## Work item
Repeat each entry below exactly, omitting any picture it holds.

## Material for this exercise
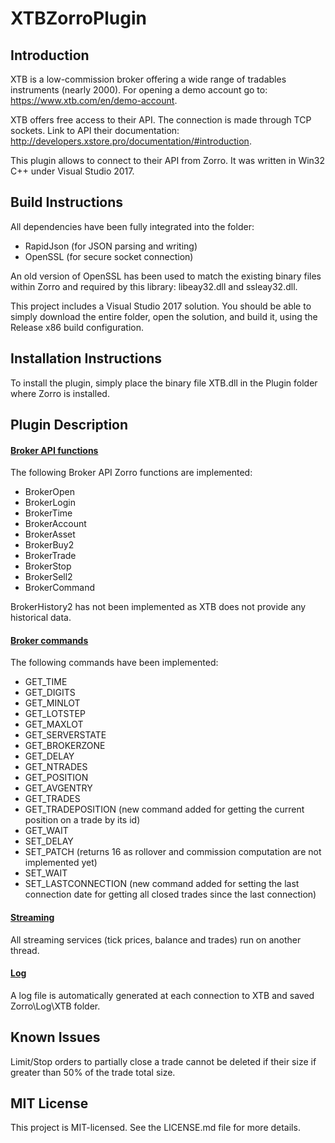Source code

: # XTBZorroPlugin

## Introduction
XTB is a low-commission broker offering a wide range of tradables instruments (nearly 2000). For opening a demo account go to: https://www.xtb.com/en/demo-account.

XTB offers free access to their API. The connection is made through TCP sockets. Link to API their documentation: http://developers.xstore.pro/documentation/#introduction.

This plugin allows to connect to their API from Zorro. It was written in Win32 C++ under Visual Studio 2017.

## Build Instructions
All dependencies have been fully integrated into the folder:

- RapidJson (for JSON parsing and writing)
- OpenSSL (for secure socket connection)

An old version of OpenSSL has been used to match the existing binary files within Zorro and required by this library: libeay32.dll and ssleay32.dll.

This project includes a Visual Studio 2017 solution. You should be able to simply download the entire folder, open the solution, and build it, using the Release x86 build configuration.

## Installation Instructions
To install the plugin, simply place the binary file XTB.dll in the Plugin folder where Zorro is installed.

## Plugin Description

#### <ins>Broker API functions</ins>
The following Broker API Zorro functions are implemented:
- BrokerOpen
- BrokerLogin
- BrokerTime
- BrokerAccount
- BrokerAsset
- BrokerBuy2
- BrokerTrade
- BrokerStop
- BrokerSell2
- BrokerCommand

BrokerHistory2 has not been implemented as XTB does not provide any historical data.
  
#### <ins>Broker commands</ins>
The following commands have been implemented:
- GET_TIME
- GET_DIGITS
- GET_MINLOT
- GET_LOTSTEP
- GET_MAXLOT
- GET_SERVERSTATE
- GET_BROKERZONE
- GET_DELAY
- GET_NTRADES
- GET_POSITION
- GET_AVGENTRY
- GET_TRADES
- GET_TRADEPOSITION (new command added for getting the current position on a trade by its id)
- GET_WAIT
- SET_DELAY
- SET_PATCH (returns 16 as rollover and commission computation are not implemented yet)
- SET_WAIT
- SET_LASTCONNECTION (new command added for setting the last connection date for getting all closed trades since the last connection)

#### <ins>Streaming</ins>
All streaming services (tick prices, balance and trades) run on another thread.

#### <ins>Log</ins>
A log file is automatically generated at each connection to XTB and saved Zorro\Log\XTB folder.

## Known Issues
Limit/Stop orders to partially close a trade cannot be deleted if their size if greater than 50% of the trade total size.

## MIT License
This project is MIT-licensed. See the LICENSE.md file for more details.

## Problem solution
Source code

: # XTBZorroPlugin

## Introduction
XTB is a low-commission broker offering a wide range of tradables instruments (nearly 2000). For opening a demo account go to: https://www.xtb.com/en/demo-account.

XTB offers free access to their API. The connection is made through TCP sockets. Link to API their documentation: http://developers.xstore.pro/documentation/#introduction.

This plugin allows to connect to their API from Zorro. It was written in Win32 C++ under Visual Studio 2017.

## Build Instructions
All dependencies have been fully integrated into the folder:

- RapidJson (for JSON parsing and writing)
- OpenSSL (for secure socket connection)

An old version of OpenSSL has been used to match the existing binary files within Zorro and required by this library: libeay32.dll and ssleay32.dll.

This project includes a Visual Studio 2017 solution. You should be able to simply download the entire folder, open the solution, and build it, using the Release x86 build configuration.

## Installation Instructions
To install the plugin, simply place the binary file XTB.dll in the Plugin folder where Zorro is installed.

## Plugin Description

#### <ins>Broker API functions</ins>
The following Broker API Zorro functions are implemented:
- BrokerOpen
- BrokerLogin
- BrokerTime
- BrokerAccount
- BrokerAsset
- BrokerBuy2
- BrokerTrade
- BrokerStop
- BrokerSell2
- BrokerCommand

BrokerHistory2 has not been implemented as XTB does not provide any historical data.
  
#### <ins>Broker commands</ins>
The following commands have been implemented:
- GET_TIME
- GET_DIGITS
- GET_MINLOT
- GET_LOTSTEP
- GET_MAXLOT
- GET_SERVERSTATE
- GET_BROKERZONE
- GET_DELAY
- GET_NTRADES
- GET_POSITION
- GET_AVGENTRY
- GET_TRADES
- GET_TRADEPOSITION (new command added for getting the current position on a trade by its id)
- GET_WAIT
- SET_DELAY
- SET_PATCH (returns 16 as rollover and commission computation are not implemented yet)
- SET_WAIT
- SET_LASTCONNECTION (new command added for setting the last connection date for getting all closed trades since the last connection)

#### <ins>Streaming</ins>
All streaming services (tick prices, balance and trades) run on another thread.

#### <ins>Log</ins>
A log file is automatically generated at each connection to XTB and saved Zorro\Log\XTB folder.

## Known Issues
Limit/Stop orders to partially close a trade cannot be deleted if their size if greater than 50% of the trade total size.

## MIT License
This project is MIT-licensed. See the LICENSE.md file for more details.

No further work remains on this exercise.